The production runs through September 25.

Review: A Cute FIRST DATE at the Carrollwood Cultural Center

Going to a show without knowing what it's about it not too different from being on a blind date: 1) It can start off shaky, or even horrid, and end up happy; 2) it can begin strongly but ultimately lose its way; 3) it can be shockingly stellar from first moment to last; or 4) it can depressingly start in an awful mode and never recover (where an obvious bailout call is needed). I saw the small-scale musical, FIRST DATE, at the Carrollwood Cultural Center last night without knowing much about it; guess which of the above scenarios matched my experience?

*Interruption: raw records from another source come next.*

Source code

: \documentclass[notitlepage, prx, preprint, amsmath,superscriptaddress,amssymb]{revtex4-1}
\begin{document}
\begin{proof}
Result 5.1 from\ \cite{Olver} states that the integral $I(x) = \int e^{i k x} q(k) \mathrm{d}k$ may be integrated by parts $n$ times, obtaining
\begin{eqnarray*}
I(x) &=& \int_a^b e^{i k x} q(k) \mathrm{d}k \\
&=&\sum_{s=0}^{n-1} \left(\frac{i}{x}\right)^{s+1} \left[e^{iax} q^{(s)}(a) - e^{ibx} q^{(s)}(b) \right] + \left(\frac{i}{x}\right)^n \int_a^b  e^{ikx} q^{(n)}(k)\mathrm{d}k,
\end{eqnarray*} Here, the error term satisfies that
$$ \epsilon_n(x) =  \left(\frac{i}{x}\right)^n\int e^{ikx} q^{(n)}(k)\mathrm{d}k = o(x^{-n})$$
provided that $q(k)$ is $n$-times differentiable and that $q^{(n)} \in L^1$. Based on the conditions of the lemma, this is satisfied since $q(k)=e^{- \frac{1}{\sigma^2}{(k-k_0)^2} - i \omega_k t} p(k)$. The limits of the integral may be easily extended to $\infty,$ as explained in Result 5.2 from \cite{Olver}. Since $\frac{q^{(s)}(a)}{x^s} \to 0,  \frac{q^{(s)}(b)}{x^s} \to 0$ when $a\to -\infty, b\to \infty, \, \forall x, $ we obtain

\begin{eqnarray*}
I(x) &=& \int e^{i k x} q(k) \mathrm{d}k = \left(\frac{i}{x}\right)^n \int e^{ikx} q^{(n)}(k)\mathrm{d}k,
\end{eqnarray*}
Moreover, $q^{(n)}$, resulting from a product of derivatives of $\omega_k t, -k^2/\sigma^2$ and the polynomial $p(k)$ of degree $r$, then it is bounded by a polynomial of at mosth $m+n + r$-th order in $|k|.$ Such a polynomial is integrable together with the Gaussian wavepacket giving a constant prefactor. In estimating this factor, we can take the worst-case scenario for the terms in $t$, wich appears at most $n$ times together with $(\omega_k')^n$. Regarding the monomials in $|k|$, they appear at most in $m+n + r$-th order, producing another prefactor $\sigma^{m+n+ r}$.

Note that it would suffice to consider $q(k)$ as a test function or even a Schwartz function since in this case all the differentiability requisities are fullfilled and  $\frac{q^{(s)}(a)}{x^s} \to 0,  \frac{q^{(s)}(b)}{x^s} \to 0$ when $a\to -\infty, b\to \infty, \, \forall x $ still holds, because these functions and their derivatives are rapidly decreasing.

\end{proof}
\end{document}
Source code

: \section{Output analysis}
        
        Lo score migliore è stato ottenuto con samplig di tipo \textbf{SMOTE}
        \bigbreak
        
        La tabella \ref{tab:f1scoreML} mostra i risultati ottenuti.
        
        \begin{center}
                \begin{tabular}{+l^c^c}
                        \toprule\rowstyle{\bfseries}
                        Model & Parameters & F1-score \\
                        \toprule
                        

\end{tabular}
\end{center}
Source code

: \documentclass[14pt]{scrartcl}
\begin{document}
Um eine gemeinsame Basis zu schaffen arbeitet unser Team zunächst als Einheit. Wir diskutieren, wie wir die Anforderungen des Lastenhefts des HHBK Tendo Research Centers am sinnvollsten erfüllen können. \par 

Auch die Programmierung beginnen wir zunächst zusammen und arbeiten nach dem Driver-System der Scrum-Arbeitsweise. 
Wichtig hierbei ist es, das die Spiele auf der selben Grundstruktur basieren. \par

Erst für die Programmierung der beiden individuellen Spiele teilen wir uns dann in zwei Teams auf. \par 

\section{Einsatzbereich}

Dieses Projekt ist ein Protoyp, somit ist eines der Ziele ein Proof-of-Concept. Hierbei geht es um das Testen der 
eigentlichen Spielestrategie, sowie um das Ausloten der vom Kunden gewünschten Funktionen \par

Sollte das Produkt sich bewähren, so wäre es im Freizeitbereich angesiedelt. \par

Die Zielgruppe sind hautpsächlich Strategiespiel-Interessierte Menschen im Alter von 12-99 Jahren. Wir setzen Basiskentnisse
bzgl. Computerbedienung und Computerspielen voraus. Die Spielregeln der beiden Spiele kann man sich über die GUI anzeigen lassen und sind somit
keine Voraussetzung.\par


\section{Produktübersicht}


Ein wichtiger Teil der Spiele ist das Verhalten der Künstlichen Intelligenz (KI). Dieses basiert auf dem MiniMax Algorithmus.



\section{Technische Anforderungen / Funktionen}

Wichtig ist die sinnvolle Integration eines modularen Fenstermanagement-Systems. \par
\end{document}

FIRST DATE, with music and lyrics by Alan Zachary and Michael Weiner and a book by Austin Winsberg, focuses on an awkward blind date between two New Yorkers, nerdy Aaron and "artsy" Casey. We follow every disastrous and heartfelt moment of their encounter, from the not-very-positive first impressions of each other, to that award pause where neither knows what to say, to the moment they get the dinner check, all leading to the evening's end, where maybe a hopeful goodnight kiss awaits. It's an incisive musical at times, sometimes cute, sometimes edgy, with some funny bits and lots of heart.

I went into FIRST DATE relatively blind; I had seen and heard some of the songs performed at Thespian festivals in the past, but otherwise I came in without any preconceptions. And of the above scenarios, #1 came closest to my reactions. The show started off quite shakily, a rocky and rough beginning, where the first song, a group number entitled "The One," just didn't cut it for me. Red flags went off; was I in for a disastrously long evening of theatre? Some other songs didn't work later in the show, including "That's Why You Love Me," which unfortunately sounded like a shrieky off-night Karaoke at The Brass Tap after a few too many green tea shots.

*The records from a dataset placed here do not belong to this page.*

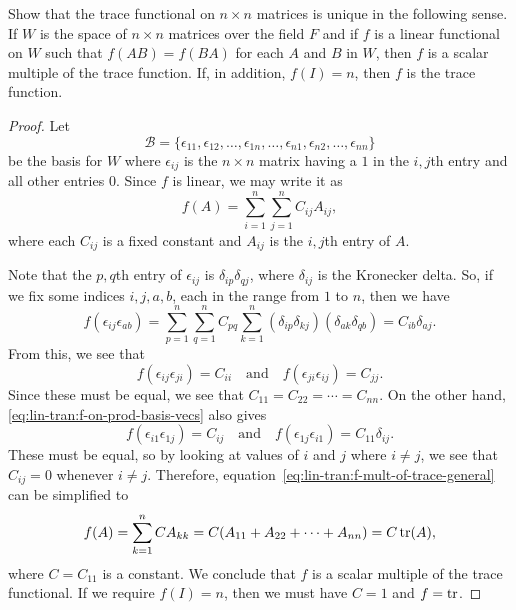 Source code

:  Show that the trace functional on $n\times n$ matrices
is unique in the following sense. If $W$ is the space of $n\times n$
matrices over the field $F$ and if $f$ is a linear functional on $W$
such that $f(AB) = f(BA)$ for each $A$ and $B$ in $W$, then $f$ is a
scalar multiple of the trace function. If, in addition, $f(I) = n$,
then $f$ is the trace function.
\begin{proof}
  Let
  \begin{equation*}
    \mathcal{B} = \{\epsilon_{11}, \epsilon_{12}, \dots, \epsilon_{1n},
    \dots, \epsilon_{n1}, \epsilon_{n2}, \dots, \epsilon_{nn}\}
  \end{equation*}
  be the basis for $W$ where $\epsilon_{ij}$ is the $n\times n$ matrix
  having a $1$ in the $i,j$th entry and all other entries $0$. Since
  $f$ is linear, we may write it as
  \begin{equation}
    \label{eq:lin-tran:f-mult-of-trace-general}
    f(A) = \sum_{i=1}^n\sum_{j=1}^nC_{ij}A_{ij},
  \end{equation}
  where each $C_{ij}$ is a fixed constant and $A_{ij}$ is the $i,j$th
  entry of $A$.

  Note that the $p,q$th entry of $\epsilon_{ij}$ is
  $\delta_{ip}\delta_{qj}$, where $\delta_{ij}$ is the Kronecker
  delta. So, if we fix some indices $i,j,a,b$, each in the range from
  $1$ to $n$, then we have
  \begin{equation}
    \label{eq:lin-tran:f-on-prod-basis-vecs}
    f(\epsilon_{ij}\epsilon_{ab})
    = \sum_{p=1}^n\sum_{q=1}^nC_{pq}\sum_{k=1}^n(\delta_{ip}\delta_{kj})
      (\delta_{ak}\delta_{qb})
    = C_{ib}\delta_{aj}.
  \end{equation}
  From this, we see that
  \begin{equation*}
    f(\epsilon_{ij}\epsilon_{ji}) = C_{ii} \quad\text{and}\quad
    f(\epsilon_{ji}\epsilon_{ij}) = C_{jj}.
  \end{equation*}
  Since these must be equal, we see that
  $C_{11} = C_{22} = \cdots = C_{nn}$. On the other hand,
  \eqref{eq:lin-tran:f-on-prod-basis-vecs} also gives
  \begin{equation*}
    f(\epsilon_{i1}\epsilon_{1j}) = C_{ij} \quad\text{and}\quad
    f(\epsilon_{1j}\epsilon_{i1}) = C_{11}\delta_{ij}.
  \end{equation*}
  These must be equal, so by looking at values of $i$ and $j$ where
  $i\neq j$, we see that $C_{ij} = 0$ whenever $i\neq j$. Therefore,
  equation~\eqref{eq:lin-tran:f-mult-of-trace-general} can be
  simplified to
  \begin{equation*}
    f(A) = \sum_{k=1}^nCA_{kk}
    = C(A_{11} + A_{22} + \cdots + A_{nn}) = C\operatorname{tr}(A),
  \end{equation*}
  where $C = C_{11}$ is a constant. We conclude that $f$ is a scalar
  multiple of the trace functional. If we require $f(I) = n$, then we
  must have $C = 1$ and $f = \operatorname{tr}$.
\end{proof}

Things get a bit more grounded when we meet Aaron and Casey, even though Winsberg's dialogue sounds way too sit-commy and forced for my tastes. But something miraculous happened during the show. I suddenly became quite invested in the story of these two imperfect individuals, and I began enjoying the hell out of it. During the first twenty minutes or so, I wondered if the show could ever survive its wobbly beginnings, but then it not only recovered from a rocky start, it soared. FIRST DATE became moving and funny and sincere and genuine, everything we want from a night at the theatre. Although inconsistent, the production ultimately won me over.

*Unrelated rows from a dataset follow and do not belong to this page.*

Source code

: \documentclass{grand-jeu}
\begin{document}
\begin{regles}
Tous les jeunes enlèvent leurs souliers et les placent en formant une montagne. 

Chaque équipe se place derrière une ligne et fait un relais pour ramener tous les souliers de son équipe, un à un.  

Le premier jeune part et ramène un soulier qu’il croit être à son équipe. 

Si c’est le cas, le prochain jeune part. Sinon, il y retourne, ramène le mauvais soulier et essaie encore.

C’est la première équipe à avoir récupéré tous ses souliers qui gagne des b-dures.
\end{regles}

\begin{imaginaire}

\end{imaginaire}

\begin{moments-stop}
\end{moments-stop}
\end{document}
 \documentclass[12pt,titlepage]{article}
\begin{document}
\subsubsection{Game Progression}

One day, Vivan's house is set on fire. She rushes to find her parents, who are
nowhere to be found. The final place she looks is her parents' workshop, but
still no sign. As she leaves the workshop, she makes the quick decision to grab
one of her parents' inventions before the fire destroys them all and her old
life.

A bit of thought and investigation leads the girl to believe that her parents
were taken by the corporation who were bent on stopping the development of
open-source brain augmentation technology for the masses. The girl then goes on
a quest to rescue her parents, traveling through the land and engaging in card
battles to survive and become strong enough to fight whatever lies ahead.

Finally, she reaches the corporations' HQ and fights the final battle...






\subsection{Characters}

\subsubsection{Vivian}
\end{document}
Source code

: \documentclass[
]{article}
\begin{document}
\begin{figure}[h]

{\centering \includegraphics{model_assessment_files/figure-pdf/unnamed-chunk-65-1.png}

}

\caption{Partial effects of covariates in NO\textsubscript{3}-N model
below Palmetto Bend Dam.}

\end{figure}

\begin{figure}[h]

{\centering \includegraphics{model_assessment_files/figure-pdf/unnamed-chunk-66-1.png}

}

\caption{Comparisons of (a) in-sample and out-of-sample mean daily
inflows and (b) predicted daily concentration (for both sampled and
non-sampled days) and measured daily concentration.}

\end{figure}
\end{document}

The cast is overall wondrous.

As the bespectacled Aaron, an BDV ("Blind Date Virgin"), Craig Ruska comes across as a synthesis of Seymour Krelborn, J. Pierrepont Finch and actor Charles Martin Smith. Dressed a bit "douchey" in a coat and tie (the tie later removed), Ruska has crisp comic timing and superior vocal chops, and although it's not a naturalistic performance, it is quite effective and entertaining. We are rooting for him, even when the character makes some cringey mistakes that make his date--and the audience--quite uncomfortable. Ruska's duet on "The Things I Never Said," with his real-life wife, Erin Ruska playing his mother, will bring tears to your eyes.

Kara Doyle is wonderful, with a marvelous singing voice, as Aaron's blind date, Kara, a young woman used to dating bad boys. However, she keeps being described as "artsy," but there's nothing in her demeanor or dress that would suggest this "artsy" persona (we later learn she works in a gallery). Also, early on, when Aaron labels her a BDS--a "Blind Date Slut"--she just sits there, not really reacting. I'm sorry, but if early on a date, someone suggests you are a slut, you would probably and heatedly respond, maybe even getting up to leave.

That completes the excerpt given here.